WHAT IS BEING ASKED: The word "message" marks the lines you need; copy each of them from the data.
= = = = = = =
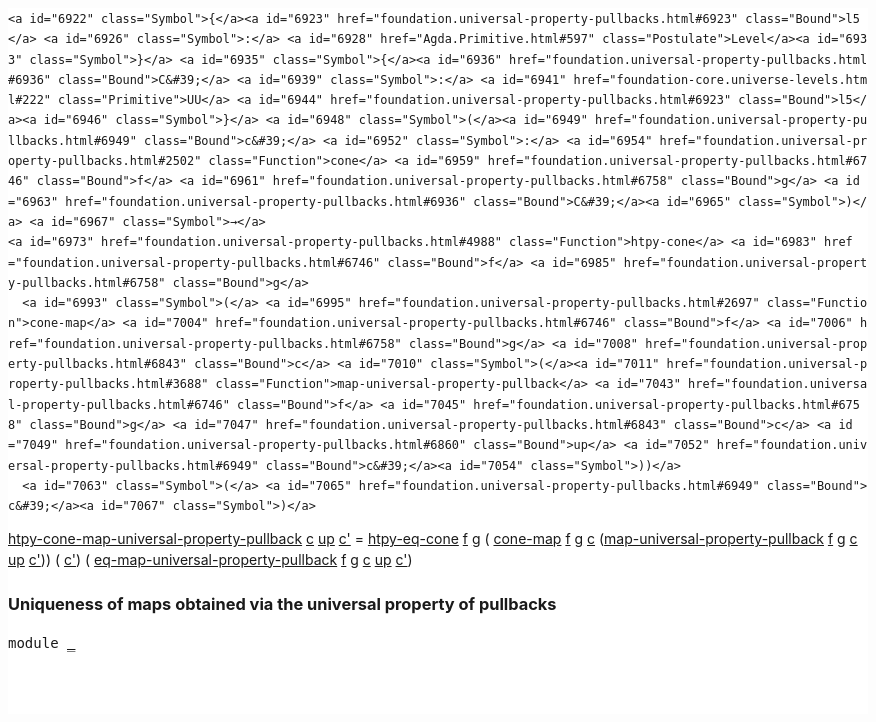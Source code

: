     <a id="6922" class="Symbol">{</a><a id="6923" href="foundation.universal-property-pullbacks.html#6923" class="Bound">l5</a> <a id="6926" class="Symbol">:</a> <a id="6928" href="Agda.Primitive.html#597" class="Postulate">Level</a><a id="6933" class="Symbol">}</a> <a id="6935" class="Symbol">{</a><a id="6936" href="foundation.universal-property-pullbacks.html#6936" class="Bound">C&#39;</a> <a id="6939" class="Symbol">:</a> <a id="6941" href="foundation-core.universe-levels.html#222" class="Primitive">UU</a> <a id="6944" href="foundation.universal-property-pullbacks.html#6923" class="Bound">l5</a><a id="6946" class="Symbol">}</a> <a id="6948" class="Symbol">(</a><a id="6949" href="foundation.universal-property-pullbacks.html#6949" class="Bound">c&#39;</a> <a id="6952" class="Symbol">:</a> <a id="6954" href="foundation.universal-property-pullbacks.html#2502" class="Function">cone</a> <a id="6959" href="foundation.universal-property-pullbacks.html#6746" class="Bound">f</a> <a id="6961" href="foundation.universal-property-pullbacks.html#6758" class="Bound">g</a> <a id="6963" href="foundation.universal-property-pullbacks.html#6936" class="Bound">C&#39;</a><a id="6965" class="Symbol">)</a> <a id="6967" class="Symbol">→</a>
    <a id="6973" href="foundation.universal-property-pullbacks.html#4988" class="Function">htpy-cone</a> <a id="6983" href="foundation.universal-property-pullbacks.html#6746" class="Bound">f</a> <a id="6985" href="foundation.universal-property-pullbacks.html#6758" class="Bound">g</a>
      <a id="6993" class="Symbol">(</a> <a id="6995" href="foundation.universal-property-pullbacks.html#2697" class="Function">cone-map</a> <a id="7004" href="foundation.universal-property-pullbacks.html#6746" class="Bound">f</a> <a id="7006" href="foundation.universal-property-pullbacks.html#6758" class="Bound">g</a> <a id="7008" href="foundation.universal-property-pullbacks.html#6843" class="Bound">c</a> <a id="7010" class="Symbol">(</a><a id="7011" href="foundation.universal-property-pullbacks.html#3688" class="Function">map-universal-property-pullback</a> <a id="7043" href="foundation.universal-property-pullbacks.html#6746" class="Bound">f</a> <a id="7045" href="foundation.universal-property-pullbacks.html#6758" class="Bound">g</a> <a id="7047" href="foundation.universal-property-pullbacks.html#6843" class="Bound">c</a> <a id="7049" href="foundation.universal-property-pullbacks.html#6860" class="Bound">up</a> <a id="7052" href="foundation.universal-property-pullbacks.html#6949" class="Bound">c&#39;</a><a id="7054" class="Symbol">))</a>
      <a id="7063" class="Symbol">(</a> <a id="7065" href="foundation.universal-property-pullbacks.html#6949" class="Bound">c&#39;</a><a id="7067" class="Symbol">)</a>
  <a id="7071" href="foundation.universal-property-pullbacks.html#6794" class="Function">htpy-cone-map-universal-property-pullback</a> <a id="7113" href="foundation.universal-property-pullbacks.html#7113" class="Bound">c</a> <a id="7115" href="foundation.universal-property-pullbacks.html#7115" class="Bound">up</a> <a id="7118" href="foundation.universal-property-pullbacks.html#7118" class="Bound">c&#39;</a> <a id="7121" class="Symbol">=</a>
    <a id="7127" href="foundation.universal-property-pullbacks.html#5387" class="Function">htpy-eq-cone</a> <a id="7140" href="foundation.universal-property-pullbacks.html#6746" class="Bound">f</a> <a id="7142" href="foundation.universal-property-pullbacks.html#6758" class="Bound">g</a>
      <a id="7150" class="Symbol">(</a> <a id="7152" href="foundation.universal-property-pullbacks.html#2697" class="Function">cone-map</a> <a id="7161" href="foundation.universal-property-pullbacks.html#6746" class="Bound">f</a> <a id="7163" href="foundation.universal-property-pullbacks.html#6758" class="Bound">g</a> <a id="7165" href="foundation.universal-property-pullbacks.html#7113" class="Bound">c</a> <a id="7167" class="Symbol">(</a><a id="7168" href="foundation.universal-property-pullbacks.html#3688" class="Function">map-universal-property-pullback</a> <a id="7200" href="foundation.universal-property-pullbacks.html#6746" class="Bound">f</a> <a id="7202" href="foundation.universal-property-pullbacks.html#6758" class="Bound">g</a> <a id="7204" href="foundation.universal-property-pullbacks.html#7113" class="Bound">c</a> <a id="7206" href="foundation.universal-property-pullbacks.html#7115" class="Bound">up</a> <a id="7209" href="foundation.universal-property-pullbacks.html#7118" class="Bound">c&#39;</a><a id="7211" class="Symbol">))</a>
      <a id="7220" class="Symbol">(</a> <a id="7222" href="foundation.universal-property-pullbacks.html#7118" class="Bound">c&#39;</a><a id="7224" class="Symbol">)</a>
      <a id="7232" class="Symbol">(</a> <a id="7234" href="foundation.universal-property-pullbacks.html#3911" class="Function">eq-map-universal-property-pullback</a> <a id="7269" href="foundation.universal-property-pullbacks.html#6746" class="Bound">f</a> <a id="7271" href="foundation.universal-property-pullbacks.html#6758" class="Bound">g</a> <a id="7273" href="foundation.universal-property-pullbacks.html#7113" class="Bound">c</a> <a id="7275" href="foundation.universal-property-pullbacks.html#7115" class="Bound">up</a> <a id="7278" href="foundation.universal-property-pullbacks.html#7118" class="Bound">c&#39;</a><a id="7280" class="Symbol">)</a>
</pre>
### Uniqueness of maps obtained via the universal property of pullbacks

<pre class="Agda"><a id="7368" class="Keyword">module</a> <a id="7375" href="foundation.universal-property-pullbacks.html#7375" class="Module">_</a>
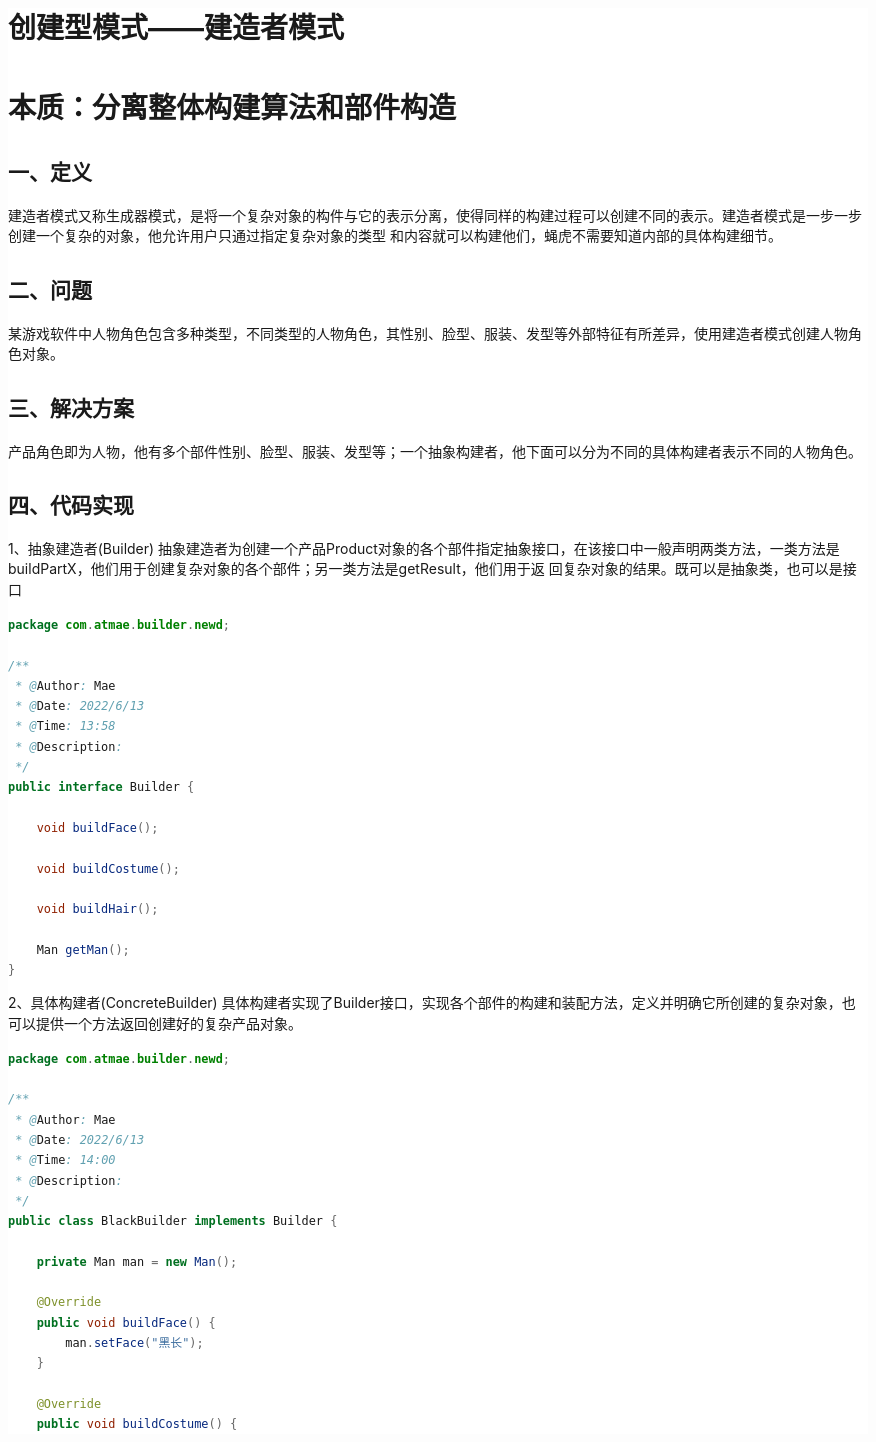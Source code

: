 # 创建型模式——建造者模式
# 本质：分离整体构建算法和部件构造
## 一、定义
建造者模式又称生成器模式，是将一个复杂对象的构件与它的表示分离，使得同样的构建过程可以创建不同的表示。建造者模式是一步一步创建一个复杂的对象，他允许用户只通过指定复杂对象的类型
和内容就可以构建他们，蝇虎不需要知道内部的具体构建细节。
## 二、问题
某游戏软件中人物角色包含多种类型，不同类型的人物角色，其性别、脸型、服装、发型等外部特征有所差异，使用建造者模式创建人物角色对象。
## 三、解决方案
产品角色即为人物，他有多个部件性别、脸型、服装、发型等；一个抽象构建者，他下面可以分为不同的具体构建者表示不同的人物角色。
## 四、代码实现
1、抽象建造者(Builder)
抽象建造者为创建一个产品Product对象的各个部件指定抽象接口，在该接口中一般声明两类方法，一类方法是buildPartX，他们用于创建复杂对象的各个部件；另一类方法是getResult，他们用于返
回复杂对象的结果。既可以是抽象类，也可以是接口
```java
package com.atmae.builder.newd;

/**
 * @Author: Mae
 * @Date: 2022/6/13
 * @Time: 13:58
 * @Description:
 */
public interface Builder {

    void buildFace();

    void buildCostume();

    void buildHair();

    Man getMan();
}

```
2、具体构建者(ConcreteBuilder)
具体构建者实现了Builder接口，实现各个部件的构建和装配方法，定义并明确它所创建的复杂对象，也可以提供一个方法返回创建好的复杂产品对象。
```java
package com.atmae.builder.newd;

/**
 * @Author: Mae
 * @Date: 2022/6/13
 * @Time: 14:00
 * @Description:
 */
public class BlackBuilder implements Builder {

    private Man man = new Man();

    @Override
    public void buildFace() {
        man.setFace("黑长");
    }

    @Override
    public void buildCostume() {
```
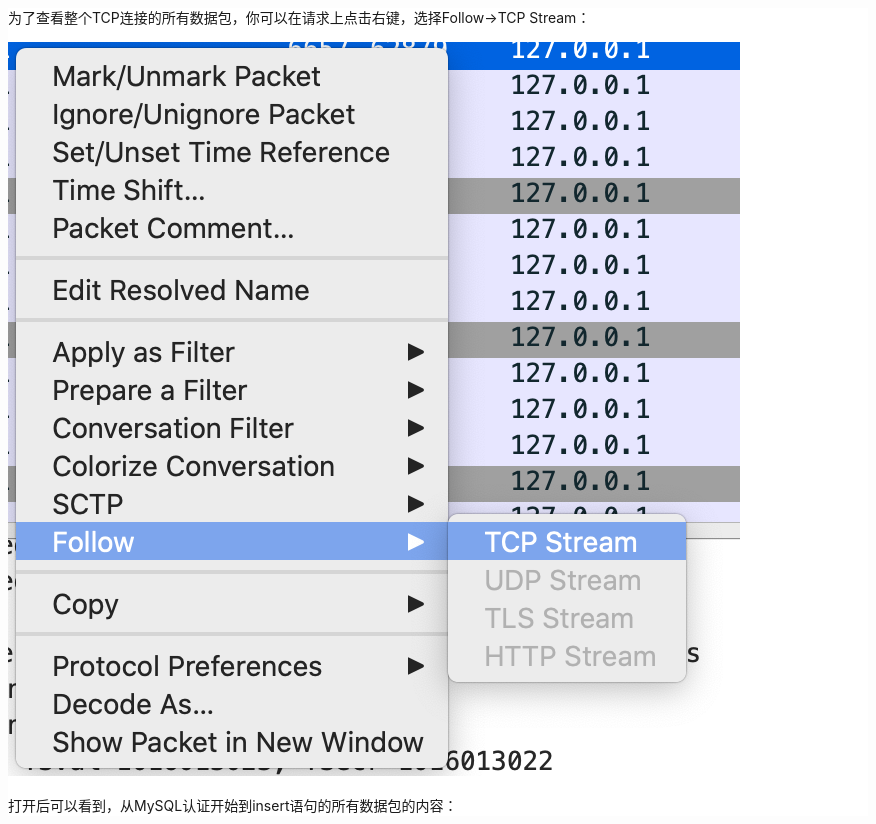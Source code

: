 为了查看整个TCP连接的所有数据包，你可以在请求上点击右键，选择Follow->TCP Stream：

![](./httpsstatic001geekbangorgresourceimage5bc25b18a8c6c227df50ad493f5aa546f9c2.png)

打开后可以看到，从MySQL认证开始到insert语句的所有数据包的内容：
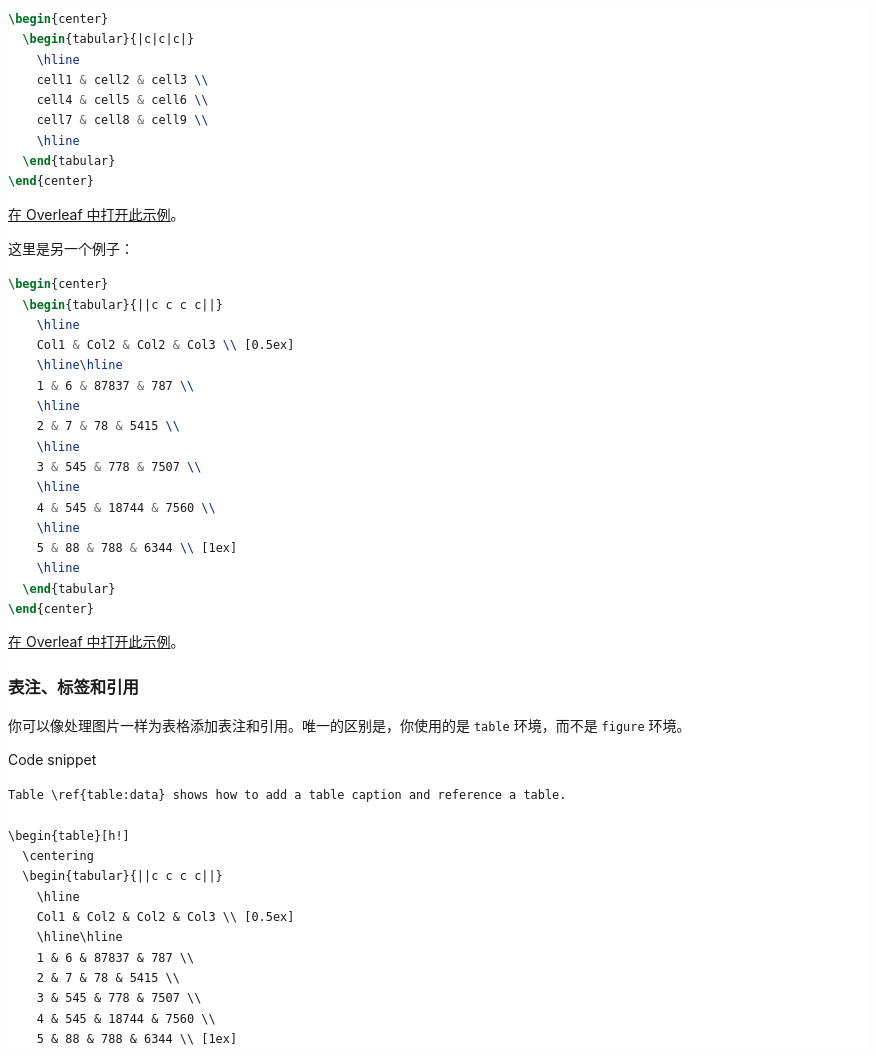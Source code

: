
 ```latex
\begin{center}
  \begin{tabular}{|c|c|c|} 
    \hline
    cell1 & cell2 & cell3 \\ 
    cell4 & cell5 & cell6 \\ 
    cell7 & cell8 & cell9 \\ 
    \hline
  \end{tabular}
\end{center}
```

[在 Overleaf 中打开此示例](https://www.overleaf.com/docs?engine=pdflatex&snip_name=Table+example+with+rules&snip=%5Cdocumentclass%7Barticle%7D%0A%5Cbegin%7Bdocument%7D%0A%5Cbegin%7Bcenter%7D%0A%5Cbegin%7Btabular%7D%7B%7Cc%7Cc%7Cc%7C%7D+%0A+%5Chline%0A+cell1+%26+cell2+%26+cell3+%5C%5C+%0A+cell4+%26+cell5+%26+cell6+%5C%5C+%0A+cell7+%26+cell8+%26+cell9+%5C%5C+%0A+%5Chline%0A%5Cend%7Btabular%7D%0A%5Cend%7Bcenter%7D%0A%5Cend%7Bdocument%7D)。

这里是另一个例子：
```latex
\begin{center}
  \begin{tabular}{||c c c c||} 
    \hline
    Col1 & Col2 & Col2 & Col3 \\ [0.5ex] 
    \hline\hline
    1 & 6 & 87837 & 787 \\ 
    \hline
    2 & 7 & 78 & 5415 \\
    \hline
    3 & 545 & 778 & 7507 \\
    \hline
    4 & 545 & 18744 & 7560 \\
    \hline
    5 & 88 & 788 & 6344 \\ [1ex] 
    \hline
  \end{tabular}
\end{center}
```

[在 Overleaf 中打开此示例](https://www.overleaf.com/docs?engine=pdflatex&snip_name=Another+table+example+containing+rules&snip=%5Cdocumentclass%7Barticle%7D%0A%5Cbegin%7Bdocument%7D%0A%5Cbegin%7Bcenter%7D%0A+%5Cbegin%7Btabular%7D%7B%7C%7Cc+c+c+c%7C%7C%7D+%0A+%5Chline%0A+Col1+%26+Col2+%26+Col2+%26+Col3+%5C%5C+%5B0.5ex%5D+%0A+%5Chline%5Chline%0A+1+%26+6+%26+87837+%26+787+%5C%5C+%0A+%5Chline%0A+2+%26+7+%26+78+%26+5415+%5C%5C%0A+%5Chline%0A+3+%26+545+%26+778+%26+7507+%5C%5C%0A+%5Chline%0A+4+%26+545+%26+18744+%26+7560+%5C%5C%0A+%5Chline%0A+5+%26+88+%26+788+%26+6344+%5C%5C+%5B1ex%5D+%0A+%5Chline%0A%5Cend%7Btabular%7D%0A%5Cend%7Bcenter%7D%0A%5Cend%7Bdocument%7D)。

### 表注、标签和引用

你可以像处理图片一样为表格添加表注和引用。唯一的区别是，你使用的是 `table` 环境，而不是 `figure` 环境。

Code snippet

```
Table \ref{table:data} shows how to add a table caption and reference a table.

\begin{table}[h!]
  \centering
  \begin{tabular}{||c c c c||} 
    \hline
    Col1 & Col2 & Col2 & Col3 \\ [0.5ex] 
    \hline\hline
    1 & 6 & 87837 & 787 \\ 
    2 & 7 & 78 & 5415 \\
    3 & 545 & 778 & 7507 \\
    4 & 545 & 18744 & 7560 \\
    5 & 88 & 788 & 6344 \\ [1ex] 
```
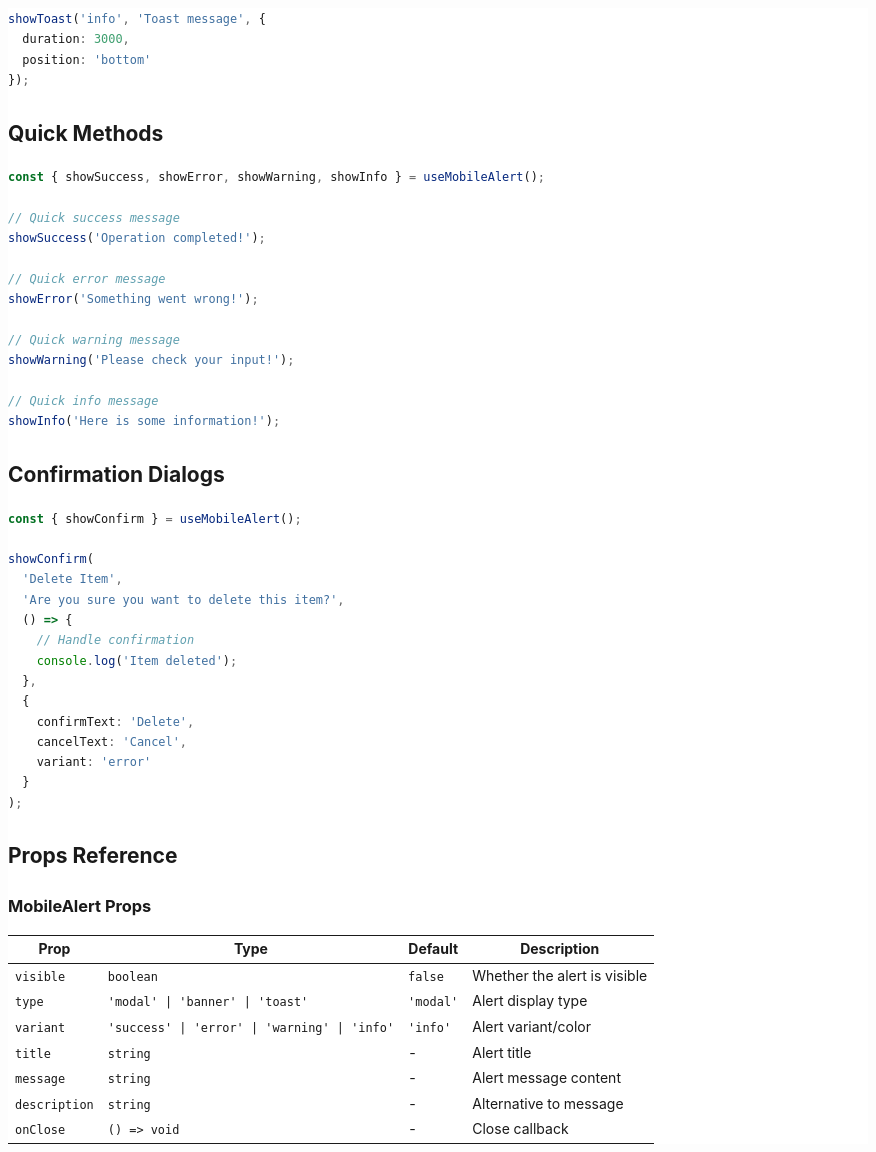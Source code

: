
 ```typescript
showToast('info', 'Toast message', {
  duration: 3000,
  position: 'bottom'
});
```

## Quick Methods

```typescript
const { showSuccess, showError, showWarning, showInfo } = useMobileAlert();

// Quick success message
showSuccess('Operation completed!');

// Quick error message
showError('Something went wrong!');

// Quick warning message
showWarning('Please check your input!');

// Quick info message
showInfo('Here is some information!');
```

## Confirmation Dialogs

```typescript
const { showConfirm } = useMobileAlert();

showConfirm(
  'Delete Item',
  'Are you sure you want to delete this item?',
  () => {
    // Handle confirmation
    console.log('Item deleted');
  },
  {
    confirmText: 'Delete',
    cancelText: 'Cancel',
    variant: 'error'
  }
);
```

## Props Reference

### MobileAlert Props

| Prop | Type | Default | Description |
|------|------|---------|-------------|
| `visible` | `boolean` | `false` | Whether the alert is visible |
| `type` | `'modal' \| 'banner' \| 'toast'` | `'modal'` | Alert display type |
| `variant` | `'success' \| 'error' \| 'warning' \| 'info'` | `'info'` | Alert variant/color |
| `title` | `string` | - | Alert title |
| `message` | `string` | - | Alert message content |
| `description` | `string` | - | Alternative to message |
| `onClose` | `() => void` | - | Close callback |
= = = = = = =
SOLUTION:
showToast('info', 'Toast message', {
// Quick success message
// Quick error message
// Quick warning message
// Quick info message
| `message` | `string` | - | Alert message content |
| `description` | `string` | - | Alternative to message |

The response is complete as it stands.